A bug in agave’s implementation of the ed25519 and secp256r1 precompile programs were exposed in validators running with the new --transaction-structure view option introduced in v2.2. The precompile programs had a bug in their logic, assuming that transaction instruction data, directly from transaction type, was always 2-byte aligned. This assumption does not hold when using the transaction-view, which has no alignment guarantees for individual instructions’ data. This caused block-producing nodes using the transaction-view to return an error for the precompile instruction, while nodes validating the block returned a success for the instruction - eventually causing the leader process to exit due to bankhash mismatch. The initial mismatch was reported to Anza on April 9th, and a fix was released on April 11th. This represented a loss-of-availability bug, which could be used to take down validators running with the --transaction-structure view option. If the use of the option were widespread, network availability would have been at risk. This bug did not pose any risk to funds.

Bug Details

The implementation of the ed25519 and secp256k1 precompile programs in agave used the bytemuck crate to cast raw instruction data into a reference to a Ed25519SignatureOffsets or Secp256r1SignatureOffsets structure:

// bytemuck wants structures aligned
let offsets: &Ed25519SignatureOffsets = bytemuck::try_from_bytes(&data[start..end])
    .map_err(|_| PrecompileError::InvalidDataOffsets)?;

These structures have 2-byte alignment – meaning that if the address of the structure within the instruction data is not at a multiple of 2, bytemuck returns an error instead of a reference. The error propagates up the stack and ultimately results in a Custom(3) instruction error. In the solana-sdk transaction type SanitizedTransaction, each instruction’s data was stored in a separate Vec<u8>, which the allocator (jemalloc) guaranteed to have at least 8-byte alignment. As a result, the assumptions in the precompile implementations were always met.

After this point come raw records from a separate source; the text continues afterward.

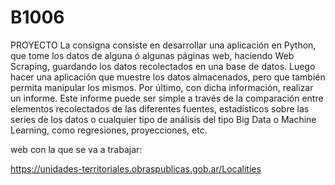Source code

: # B1006


PROYECTO
La consigna consiste en desarrollar una aplicación en Python, que tome los datos de
alguna ó algunas páginas web, haciendo Web Scraping, guardando los datos
recolectados en una base de datos.
Luego hacer una aplicación que muestre los datos almacenados, pero que también
permita manipular los mismos.
Por último, con dicha información, realizar un informe. Este informe puede ser simple
a través de la comparación entre elementos recolectados de las diferentes fuentes,
estadísticos sobre las series de los datos o cualquier tipo de análisis del tipo Big Data o
Machine Learning, como regresiones, proyecciones, etc.



web con la que se va a trabajar:

https://unidades-territoriales.obraspublicas.gob.ar/Localities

In v2.2, agave introduced a new zero-copy transaction parser in block-production: transaction-view. This structure does not deserialize the packet; instead, it retains the original packet data and caches relevant offsets for accessing individual fields. This means that the instruction data are no longer held in unique Vec<u8>, that have alignment guarantees, and instead accesses instruction data via offsets into the serialized packet. If the offset is not 2-byte aligned, a valid precompile signature will fail with a Custom(3) error on the leader node.

Until recently, failures in precompile instructions were treated as protocol violations. However, with the activation of feature 9ypxGLzkMxi89eDerRKXWDXe44UY2z4hBig4mDhNq5Dp (SIMD-0159) in epoch 760, such failures became regular transaction errors. Prior to this feature’s activation, the misalignment issue in transaction view would have caused the leader to drop otherwise valid transactions. With the activation of this feature, leaders began including failed precompile signature transactions into their blocks, and the network would accept them as intended. However, the leader would see a different bankhash because a transaction might fail on the leader but succeed on the rest of the cluster. 

This represented a critical loss-of-availability bug. If agave v2.2 had seen widespread adoption of the --transaction-structure view, an attacker could have submitted specially crafted transactions to crash validators remotely and repeatedly.

To fix this vulnerability, the precompile implementations of ed25519 and secp256r1 were updated to not assume any alignment:

// SAFETY:
// - data[start..] is guaranteed to be >= size of Ed25519SignatureOffsets
// - Ed25519SignatureOffsets is a POD type, so we can safely read it as an unaligned struct
let offsets = unsafe {
    core::ptr::read_unaligned(data.as_ptr().add(start) as *const Ed25519SignatureOffsets)
};

The secp256k1 precompile instruction uses bincode to deserialize the similar offset structures, and thus did not exhibit the same vulnerability.

Timeline

  • 6:00pm April 9th, 2025 - Temporal alerted Anza of bankhash mismatches in their validator that was recently upgraded to v2.2.7. This mismatch indicates their node executed the block differently than the rest of the cluster.

  • 9:00am April 9th, 2025 - Anza engineers assisted Temporal engineers in uncovering the bug, and identifying a transaction with different status between leader execution and replay. The difference was due to a Ed25519 SigVerify Precompile instruction which succeeded during replay but failed on the leader node with Err(InstructionError(0, Custom(3))). At this point, the root-cause was identified.

  • 3:40pm April 10th, 2025 - Announcements were made in cluster discord channels advising nodes running v2.2 should not use the --transaction-structure view CLI flag

  • 10:30am April 11th, 2025 - #5765 merged to master

  • 11:30am April 11th, 2025 - #5768 merged to v2.2

  • 3:30pm April 11th, 2025 - v2.2.8 released with fix